[Start of section]
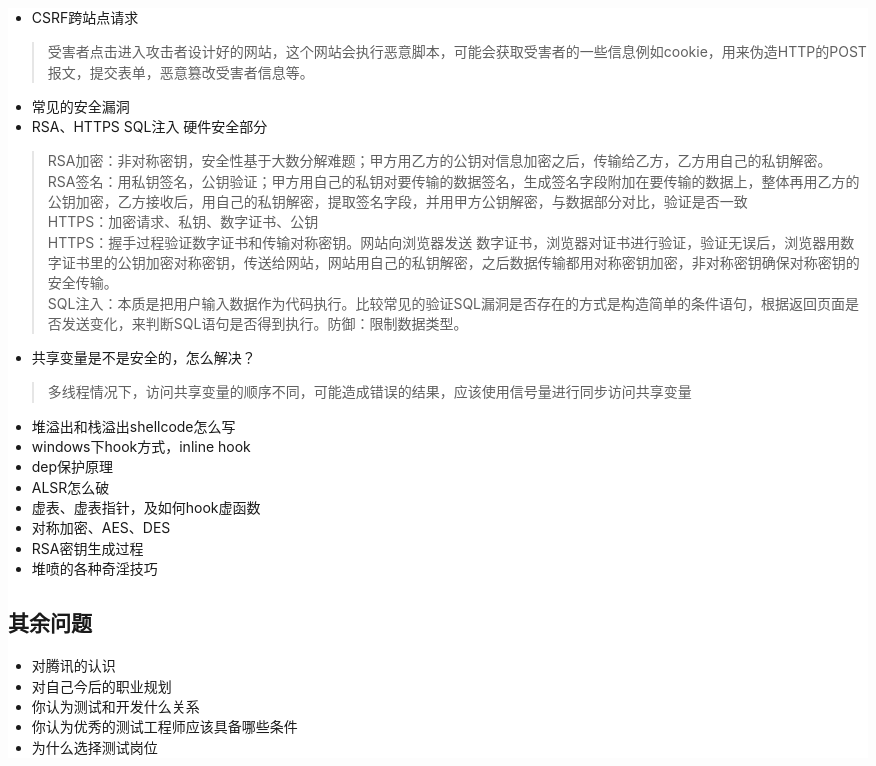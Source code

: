 - CSRF跨站点请求
> 受害者点击进入攻击者设计好的网站，这个网站会执行恶意脚本，可能会获取受害者的一些信息例如cookie，用来伪造HTTP的POST报文，提交表单，恶意篡改受害者信息等。

- 常见的安全漏洞
- RSA、HTTPS SQL注入 硬件安全部分
>  RSA加密：非对称密钥，安全性基于大数分解难题；甲方用乙方的公钥对信息加密之后，传输给乙方，乙方用自己的私钥解密。  
>  RSA签名：用私钥签名，公钥验证；甲方用自己的私钥对要传输的数据签名，生成签名字段附加在要传输的数据上，整体再用乙方的公钥加密，乙方接收后，用自己的私钥解密，提取签名字段，并用甲方公钥解密，与数据部分对比，验证是否一致  
>  HTTPS：加密请求、私钥、数字证书、公钥  
>  HTTPS：握手过程验证数字证书和传输对称密钥。网站向浏览器发送 数字证书，浏览器对证书进行验证，验证无误后，浏览器用数字证书里的公钥加密对称密钥，传送给网站，网站用自己的私钥解密，之后数据传输都用对称密钥加密，非对称密钥确保对称密钥的安全传输。  
>  SQL注入：本质是把用户输入数据作为代码执行。比较常见的验证SQL漏洞是否存在的方式是构造简单的条件语句，根据返回页面是否发送变化，来判断SQL语句是否得到执行。防御：限制数据类型。

- 共享变量是不是安全的，怎么解决？
>  多线程情况下，访问共享变量的顺序不同，可能造成错误的结果，应该使用信号量进行同步访问共享变量

- 堆溢出和栈溢出shellcode怎么写
- windows下hook方式，inline hook
- dep保护原理
- ALSR怎么破
- 虚表、虚表指针，及如何hook虚函数
- 对称加密、AES、DES
- RSA密钥生成过程
- 堆喷的各种奇淫技巧

## 其余问题
- 对腾讯的认识
- 对自己今后的职业规划
- 你认为测试和开发什么关系
- 你认为优秀的测试工程师应该具备哪些条件
- 为什么选择测试岗位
[End of section]
- DESCRIPTION OF THE TASK
The answer must be the line containing "- 对称加密、AES、DES" and every line after it to the end of the data, exactly as written.

- RESULT FOR THIS TASK
- 对称加密、AES、DES
- RSA密钥生成过程
- 堆喷的各种奇淫技巧

## 其余问题
- 对腾讯的认识
- 对自己今后的职业规划
- 你认为测试和开发什么关系
- 你认为优秀的测试工程师应该具备哪些条件
- 为什么选择测试岗位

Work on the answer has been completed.